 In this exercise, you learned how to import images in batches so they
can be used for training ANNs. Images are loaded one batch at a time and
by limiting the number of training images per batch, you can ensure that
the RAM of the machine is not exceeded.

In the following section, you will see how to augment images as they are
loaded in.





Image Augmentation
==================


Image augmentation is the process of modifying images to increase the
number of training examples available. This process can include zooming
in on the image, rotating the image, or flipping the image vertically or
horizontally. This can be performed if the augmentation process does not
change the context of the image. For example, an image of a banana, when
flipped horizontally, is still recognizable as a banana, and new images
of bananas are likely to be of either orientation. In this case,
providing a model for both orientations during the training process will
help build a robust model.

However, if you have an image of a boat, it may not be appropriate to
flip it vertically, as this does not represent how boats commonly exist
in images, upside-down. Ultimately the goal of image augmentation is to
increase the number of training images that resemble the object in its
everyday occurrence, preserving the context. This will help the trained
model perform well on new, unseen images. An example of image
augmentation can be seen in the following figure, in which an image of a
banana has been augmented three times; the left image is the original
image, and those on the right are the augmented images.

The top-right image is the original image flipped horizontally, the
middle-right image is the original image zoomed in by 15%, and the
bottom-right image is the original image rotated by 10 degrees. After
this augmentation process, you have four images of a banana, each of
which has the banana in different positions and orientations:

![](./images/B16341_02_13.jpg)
=-=-=
Work request – The records must be reproduced in full. Nothing should differ.

Written response –
 In this exercise, you learned how to import images in batches so they
can be used for training ANNs. Images are loaded one batch at a time and
by limiting the number of training images per batch, you can ensure that
the RAM of the machine is not exceeded.

In the following section, you will see how to augment images as they are
loaded in.





Image Augmentation
==================


Image augmentation is the process of modifying images to increase the
number of training examples available. This process can include zooming
in on the image, rotating the image, or flipping the image vertically or
horizontally. This can be performed if the augmentation process does not
change the context of the image. For example, an image of a banana, when
flipped horizontally, is still recognizable as a banana, and new images
of bananas are likely to be of either orientation. In this case,
providing a model for both orientations during the training process will
help build a robust model.

However, if you have an image of a boat, it may not be appropriate to
flip it vertically, as this does not represent how boats commonly exist
in images, upside-down. Ultimately the goal of image augmentation is to
increase the number of training images that resemble the object in its
everyday occurrence, preserving the context. This will help the trained
model perform well on new, unseen images. An example of image
augmentation can be seen in the following figure, in which an image of a
banana has been augmented three times; the left image is the original
image, and those on the right are the augmented images.

The top-right image is the original image flipped horizontally, the
middle-right image is the original image zoomed in by 15%, and the
bottom-right image is the original image rotated by 10 degrees. After
this augmentation process, you have four images of a banana, each of
which has the banana in different positions and orientations:

![](./images/B16341_02_13.jpg)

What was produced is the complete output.